Ya apuntamos que Las ciudades aparentes es un poemario que, en apariencia, desafía el discurso coloquialista cisneariano. Deimos "en apariencia" porque tal vez sería más exacto decir que lo modifica, que le da "otra vuelta de tuerca", enriqueciéndolo y ampliándolo según sus propias necesidades. En efecto, no hay una renuncia a ciertos giros cotidianos, aun coprolálicos, en el libro ("recostado en cadenetas de basura", "unos patas filipinos / escarbaron feroces el cemento"); sin embargo, tales giros se dan enlazados con un discurso poético de varia índole: por momentos de retórica simbolista ("la mágica explosión de la noche", "el elevado canto / atardeciendo el furor"), por momentos vanguardista ("Tú que estás bordado de niños como el mito original" es un verso que bien se podría atribuir al Oquendo de 5 metros de poemas).

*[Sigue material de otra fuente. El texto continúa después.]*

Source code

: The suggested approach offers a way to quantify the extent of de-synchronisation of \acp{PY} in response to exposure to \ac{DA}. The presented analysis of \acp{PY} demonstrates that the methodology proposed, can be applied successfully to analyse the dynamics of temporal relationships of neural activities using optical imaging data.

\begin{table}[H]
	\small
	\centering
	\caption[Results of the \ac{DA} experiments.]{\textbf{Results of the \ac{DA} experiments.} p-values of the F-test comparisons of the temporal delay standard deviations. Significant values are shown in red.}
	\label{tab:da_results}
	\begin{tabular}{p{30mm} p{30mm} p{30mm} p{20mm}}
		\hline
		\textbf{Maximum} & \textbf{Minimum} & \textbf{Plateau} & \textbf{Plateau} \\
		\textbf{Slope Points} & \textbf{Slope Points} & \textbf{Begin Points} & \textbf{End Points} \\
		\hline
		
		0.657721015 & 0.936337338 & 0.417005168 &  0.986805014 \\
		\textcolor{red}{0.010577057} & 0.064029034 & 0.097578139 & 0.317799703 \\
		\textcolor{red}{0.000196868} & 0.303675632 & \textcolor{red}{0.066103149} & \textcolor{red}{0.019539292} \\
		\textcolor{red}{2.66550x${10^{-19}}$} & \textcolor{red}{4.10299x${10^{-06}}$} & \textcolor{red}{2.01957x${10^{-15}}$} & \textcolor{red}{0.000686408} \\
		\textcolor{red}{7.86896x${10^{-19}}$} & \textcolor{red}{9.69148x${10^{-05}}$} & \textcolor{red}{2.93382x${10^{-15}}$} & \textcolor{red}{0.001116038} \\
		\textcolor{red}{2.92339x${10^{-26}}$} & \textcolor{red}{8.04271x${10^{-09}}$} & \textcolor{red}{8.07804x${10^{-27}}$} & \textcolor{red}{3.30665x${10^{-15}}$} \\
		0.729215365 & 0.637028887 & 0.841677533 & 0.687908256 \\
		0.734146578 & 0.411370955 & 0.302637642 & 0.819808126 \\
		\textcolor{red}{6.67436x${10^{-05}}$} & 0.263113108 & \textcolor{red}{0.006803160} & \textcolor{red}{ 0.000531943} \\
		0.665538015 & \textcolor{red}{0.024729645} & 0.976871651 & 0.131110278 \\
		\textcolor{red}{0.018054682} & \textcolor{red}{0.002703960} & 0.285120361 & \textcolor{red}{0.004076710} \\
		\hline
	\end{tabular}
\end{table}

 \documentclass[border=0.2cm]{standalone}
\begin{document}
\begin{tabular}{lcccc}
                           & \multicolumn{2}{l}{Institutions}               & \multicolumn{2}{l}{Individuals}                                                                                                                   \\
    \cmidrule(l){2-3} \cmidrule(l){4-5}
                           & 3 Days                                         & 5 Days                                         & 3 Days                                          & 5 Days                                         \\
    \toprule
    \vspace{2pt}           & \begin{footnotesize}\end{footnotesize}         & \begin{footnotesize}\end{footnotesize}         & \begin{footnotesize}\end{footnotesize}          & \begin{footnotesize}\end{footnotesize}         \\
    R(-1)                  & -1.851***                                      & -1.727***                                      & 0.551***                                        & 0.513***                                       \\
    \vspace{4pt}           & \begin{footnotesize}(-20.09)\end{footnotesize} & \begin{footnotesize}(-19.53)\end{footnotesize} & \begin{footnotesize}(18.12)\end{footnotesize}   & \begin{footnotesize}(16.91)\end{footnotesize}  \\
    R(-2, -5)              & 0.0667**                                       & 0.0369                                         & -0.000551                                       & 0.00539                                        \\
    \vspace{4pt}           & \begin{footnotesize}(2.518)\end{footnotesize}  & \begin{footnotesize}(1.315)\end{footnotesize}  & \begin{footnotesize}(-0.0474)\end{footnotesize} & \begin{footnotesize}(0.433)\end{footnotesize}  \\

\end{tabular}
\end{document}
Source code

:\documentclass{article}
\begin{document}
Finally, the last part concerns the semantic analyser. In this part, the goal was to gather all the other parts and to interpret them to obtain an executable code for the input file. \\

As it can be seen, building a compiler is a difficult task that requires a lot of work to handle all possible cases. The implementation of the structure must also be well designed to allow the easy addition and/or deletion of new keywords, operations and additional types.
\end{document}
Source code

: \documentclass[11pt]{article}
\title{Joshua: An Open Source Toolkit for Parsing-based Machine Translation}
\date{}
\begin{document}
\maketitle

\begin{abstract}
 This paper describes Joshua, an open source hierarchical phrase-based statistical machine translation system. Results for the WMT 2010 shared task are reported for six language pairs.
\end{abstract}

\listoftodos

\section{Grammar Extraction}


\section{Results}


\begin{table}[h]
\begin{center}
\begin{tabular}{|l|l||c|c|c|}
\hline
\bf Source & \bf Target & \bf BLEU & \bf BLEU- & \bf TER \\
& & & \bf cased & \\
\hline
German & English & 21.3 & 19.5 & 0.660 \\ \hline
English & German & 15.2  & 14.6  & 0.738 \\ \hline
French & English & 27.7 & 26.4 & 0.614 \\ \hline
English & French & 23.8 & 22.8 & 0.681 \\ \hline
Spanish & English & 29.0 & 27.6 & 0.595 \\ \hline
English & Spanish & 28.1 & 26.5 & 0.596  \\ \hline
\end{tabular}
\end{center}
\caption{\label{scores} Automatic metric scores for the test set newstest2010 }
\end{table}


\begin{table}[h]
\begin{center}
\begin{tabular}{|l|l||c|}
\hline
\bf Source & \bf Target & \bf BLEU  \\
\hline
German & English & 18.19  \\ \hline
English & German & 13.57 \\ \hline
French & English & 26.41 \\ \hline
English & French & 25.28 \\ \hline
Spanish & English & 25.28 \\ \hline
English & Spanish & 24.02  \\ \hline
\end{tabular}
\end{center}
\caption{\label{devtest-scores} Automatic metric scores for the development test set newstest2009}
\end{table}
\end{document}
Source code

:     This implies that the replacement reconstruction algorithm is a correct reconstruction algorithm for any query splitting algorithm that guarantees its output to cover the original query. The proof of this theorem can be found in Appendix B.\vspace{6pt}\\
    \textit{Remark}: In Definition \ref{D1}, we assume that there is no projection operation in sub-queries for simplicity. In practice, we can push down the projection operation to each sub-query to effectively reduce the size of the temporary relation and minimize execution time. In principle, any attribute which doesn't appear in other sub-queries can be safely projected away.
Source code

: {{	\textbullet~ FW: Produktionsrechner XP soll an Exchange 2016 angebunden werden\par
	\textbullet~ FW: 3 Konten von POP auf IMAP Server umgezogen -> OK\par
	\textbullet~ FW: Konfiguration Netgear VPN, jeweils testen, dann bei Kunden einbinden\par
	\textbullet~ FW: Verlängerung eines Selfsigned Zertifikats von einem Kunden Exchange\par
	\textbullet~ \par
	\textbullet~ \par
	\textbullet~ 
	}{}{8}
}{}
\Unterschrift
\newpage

Tal mixtura en el discurso, y que a simple vista podría resultar inconciliable como proyecto poético, es trabajada con solvencia en este primer libro de Rodríguez Zavaleta. Como ya señalamos, tal eficacia se complementa con la intervención del elemento onírico en el nivel referencial, lo que transforma las calles y el tránsito del yo en un rico viaje por la imaginación y los sentidos. De este modo: "Yo suelo tocar los colores / contemplar el desvanecimiento paulatino / y estar quieto en algún cine / -todas las latas recortándose / en el cielo dorado. / Los bares cayendo de rodillas-" (P. 8)

En resumen, Las ciudades aparentes, así como El libro de los lugares vacíos y Libro de Daniel, constituyen ejemplos saludables del esfuerzo que los poetas peruanos aparecidos en la última década vienen realizando por avanzar en el azaroso camino de la poesía; esfuerzo que en el caso de los tres no significa de ningún modo una renuncia a los beneficios de la tradición.